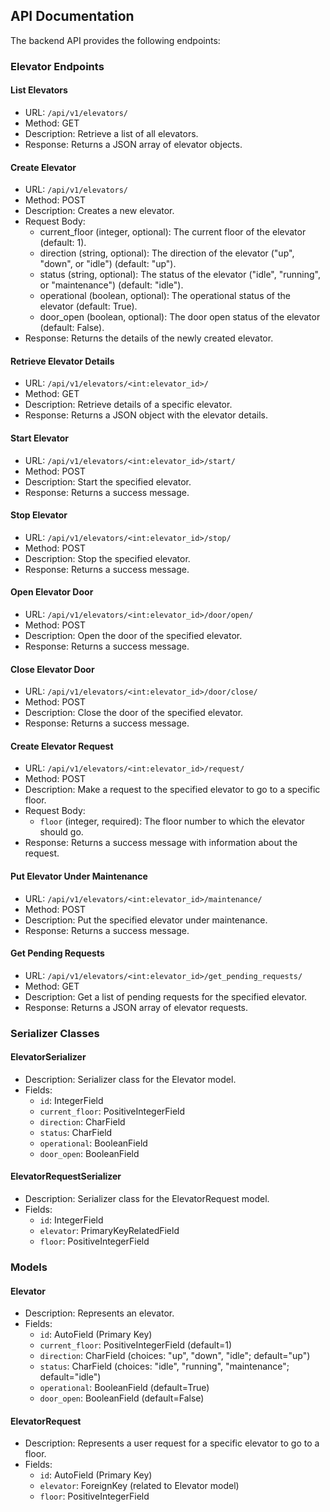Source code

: ## API Documentation

The backend API provides the following endpoints:

### Elevator Endpoints

#### List Elevators

- URL: `/api/v1/elevators/`
- Method: GET
- Description: Retrieve a list of all elevators.
- Response: Returns a JSON array of elevator objects.

#### Create Elevator

- URL: `/api/v1/elevators/`
- Method: POST
- Description: Creates a new elevator.
- Request Body:
  - current_floor (integer, optional): The current floor of the elevator (default: 1).
  - direction (string, optional): The direction of the elevator ("up", "down", or "idle") (default: "up").
  - status (string, optional): The status of the elevator ("idle", "running", or "maintenance") (default: "idle").
  - operational (boolean, optional): The operational status of the elevator (default: True).
  - door_open (boolean, optional): The door open status of the elevator (default: False).
- Response: Returns the details of the newly created elevator.

#### Retrieve Elevator Details

- URL: `/api/v1/elevators/<int:elevator_id>/`
- Method: GET
- Description: Retrieve details of a specific elevator.
- Response: Returns a JSON object with the elevator details.

#### Start Elevator

- URL: `/api/v1/elevators/<int:elevator_id>/start/`
- Method: POST
- Description: Start the specified elevator.
- Response: Returns a success message.

#### Stop Elevator

- URL: `/api/v1/elevators/<int:elevator_id>/stop/`
- Method: POST
- Description: Stop the specified elevator.
- Response: Returns a success message.

#### Open Elevator Door

- URL: `/api/v1/elevators/<int:elevator_id>/door/open/`
- Method: POST
- Description: Open the door of the specified elevator.
- Response: Returns a success message.

#### Close Elevator Door

- URL: `/api/v1/elevators/<int:elevator_id>/door/close/`
- Method: POST
- Description: Close the door of the specified elevator.
- Response: Returns a success message.

#### Create Elevator Request

- URL: `/api/v1/elevators/<int:elevator_id>/request/`
- Method: POST
- Description: Make a request to the specified elevator to go to a specific floor.
- Request Body:
  - `floor` (integer, required): The floor number to which the elevator should go.
- Response: Returns a success message with information about the request.

#### Put Elevator Under Maintenance

- URL: `/api/v1/elevators/<int:elevator_id>/maintenance/`
- Method: POST
- Description: Put the specified elevator under maintenance.
- Response: Returns a success message.

#### Get Pending Requests

- URL: `/api/v1/elevators/<int:elevator_id>/get_pending_requests/`
- Method: GET
- Description: Get a list of pending requests for the specified elevator.
- Response: Returns a JSON array of elevator requests.

### Serializer Classes

#### ElevatorSerializer

- Description: Serializer class for the Elevator model.
- Fields:
  - `id`: IntegerField
  - `current_floor`: PositiveIntegerField
  - `direction`: CharField
  - `status`: CharField
  - `operational`: BooleanField
  - `door_open`: BooleanField

#### ElevatorRequestSerializer

- Description: Serializer class for the ElevatorRequest model.
- Fields:
  - `id`: IntegerField
  - `elevator`: PrimaryKeyRelatedField
  - `floor`: PositiveIntegerField

### Models

#### Elevator

- Description: Represents an elevator.
- Fields:
  - `id`: AutoField (Primary Key)
  - `current_floor`: PositiveIntegerField (default=1)
  - `direction`: CharField (choices: "up", "down", "idle"; default="up")
  - `status`: CharField (choices: "idle", "running", "maintenance"; default="idle")
  - `operational`: BooleanField (default=True)
  - `door_open`: BooleanField (default=False)

#### ElevatorRequest

- Description: Represents a user request for a specific elevator to go to a floor.
- Fields:
  - `id`: AutoField (Primary Key)
  - `elevator`: ForeignKey (related to Elevator model)
  - `floor`: PositiveIntegerField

= Exercise objective =
The expected answer is an exact copy of the lines above, beginning at the line with "- Description: Stop the specified elevator." and ending at the line with "- Description: Close", with both ends in.

= Exercise output =
- Description: Stop the specified elevator.
- Response: Returns a success message.

#### Open Elevator Door

- URL: `/api/v1/elevators/<int:elevator_id>/door/open/`
- Method: POST
- Description: Open the door of the specified elevator.
- Response: Returns a success message.

#### Close Elevator Door

- URL: `/api/v1/elevators/<int:elevator_id>/door/close/`
- Method: POST
- Description: Close the door of the specified elevator.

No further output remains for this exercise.